───── Provided records

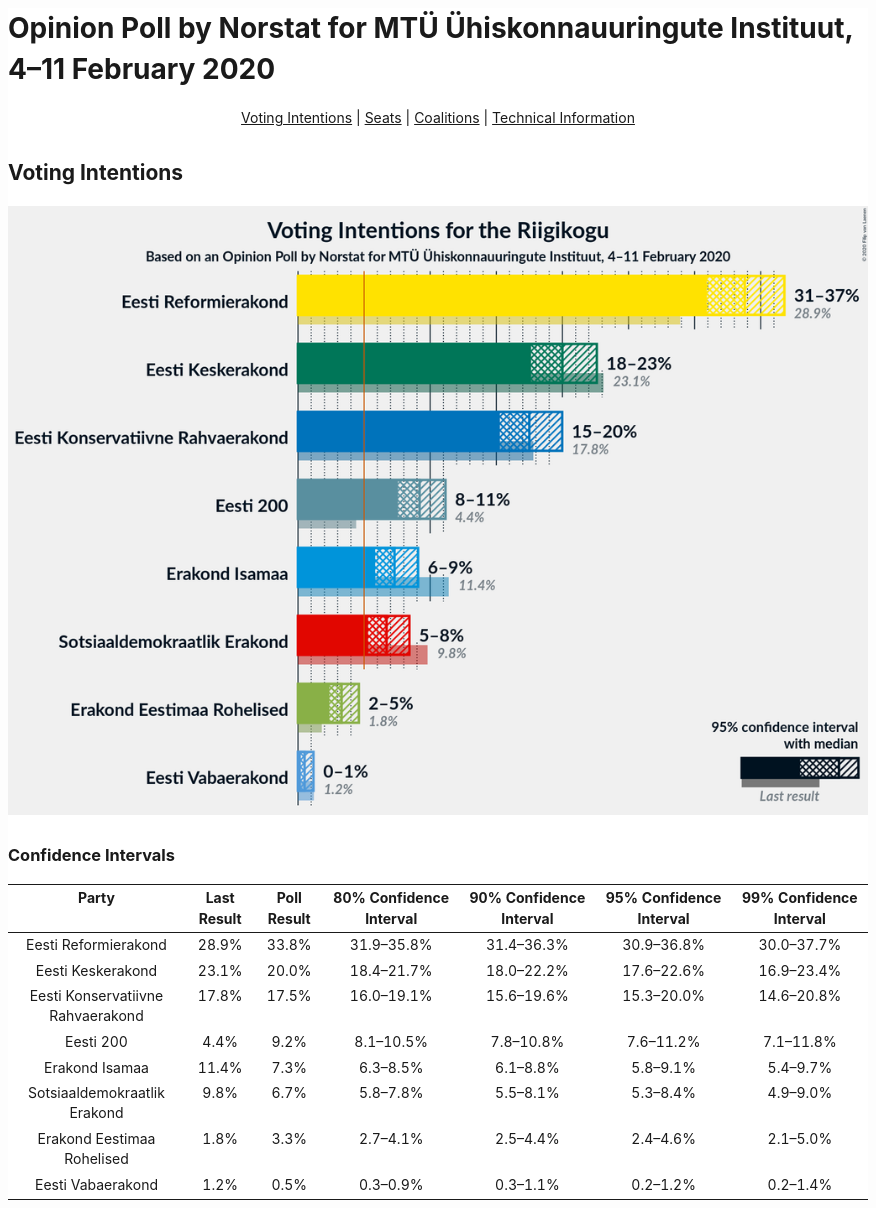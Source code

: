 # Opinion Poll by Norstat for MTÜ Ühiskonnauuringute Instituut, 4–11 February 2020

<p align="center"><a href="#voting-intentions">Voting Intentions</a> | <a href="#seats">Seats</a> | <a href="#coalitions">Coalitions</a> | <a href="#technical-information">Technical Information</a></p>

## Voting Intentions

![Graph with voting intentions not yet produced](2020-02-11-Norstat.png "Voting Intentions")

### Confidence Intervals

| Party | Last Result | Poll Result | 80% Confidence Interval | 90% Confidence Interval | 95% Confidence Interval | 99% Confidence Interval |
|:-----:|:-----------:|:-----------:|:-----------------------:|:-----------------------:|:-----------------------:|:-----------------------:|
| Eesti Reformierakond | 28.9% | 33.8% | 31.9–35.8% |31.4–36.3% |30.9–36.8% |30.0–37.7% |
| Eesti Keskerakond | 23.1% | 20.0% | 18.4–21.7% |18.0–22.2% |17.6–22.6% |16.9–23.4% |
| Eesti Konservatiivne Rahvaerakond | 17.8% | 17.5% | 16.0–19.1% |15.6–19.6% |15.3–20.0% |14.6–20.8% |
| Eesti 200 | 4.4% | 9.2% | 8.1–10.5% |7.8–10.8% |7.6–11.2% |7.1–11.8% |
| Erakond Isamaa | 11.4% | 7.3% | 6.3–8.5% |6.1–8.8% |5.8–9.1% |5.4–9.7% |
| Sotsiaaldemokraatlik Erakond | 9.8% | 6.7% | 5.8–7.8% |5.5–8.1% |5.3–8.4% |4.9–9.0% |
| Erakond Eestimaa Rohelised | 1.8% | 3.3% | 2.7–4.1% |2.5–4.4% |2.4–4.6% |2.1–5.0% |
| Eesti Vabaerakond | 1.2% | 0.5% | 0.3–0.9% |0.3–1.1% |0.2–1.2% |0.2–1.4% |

──────────

- **Problem to work on**: Output only the lines from the line that contains "Intentions</a> | <a" through the end of the entries, both included, exactly as they appear.

- **Result of this exercise**:
<p align="center"><a href="#voting-intentions">Voting Intentions</a> | <a href="#seats">Seats</a> | <a href="#coalitions">Coalitions</a> | <a href="#technical-information">Technical Information</a></p>

## Voting Intentions

![Graph with voting intentions not yet produced](2020-02-11-Norstat.png "Voting Intentions")

### Confidence Intervals

| Party | Last Result | Poll Result | 80% Confidence Interval | 90% Confidence Interval | 95% Confidence Interval | 99% Confidence Interval |
|:-----:|:-----------:|:-----------:|:-----------------------:|:-----------------------:|:-----------------------:|:-----------------------:|
| Eesti Reformierakond | 28.9% | 33.8% | 31.9–35.8% |31.4–36.3% |30.9–36.8% |30.0–37.7% |
| Eesti Keskerakond | 23.1% | 20.0% | 18.4–21.7% |18.0–22.2% |17.6–22.6% |16.9–23.4% |
| Eesti Konservatiivne Rahvaerakond | 17.8% | 17.5% | 16.0–19.1% |15.6–19.6% |15.3–20.0% |14.6–20.8% |
| Eesti 200 | 4.4% | 9.2% | 8.1–10.5% |7.8–10.8% |7.6–11.2% |7.1–11.8% |
| Erakond Isamaa | 11.4% | 7.3% | 6.3–8.5% |6.1–8.8% |5.8–9.1% |5.4–9.7% |
| Sotsiaaldemokraatlik Erakond | 9.8% | 6.7% | 5.8–7.8% |5.5–8.1% |5.3–8.4% |4.9–9.0% |
| Erakond Eestimaa Rohelised | 1.8% | 3.3% | 2.7–4.1% |2.5–4.4% |2.4–4.6% |2.1–5.0% |
| Eesti Vabaerakond | 1.2% | 0.5% | 0.3–0.9% |0.3–1.1% |0.2–1.2% |0.2–1.4% |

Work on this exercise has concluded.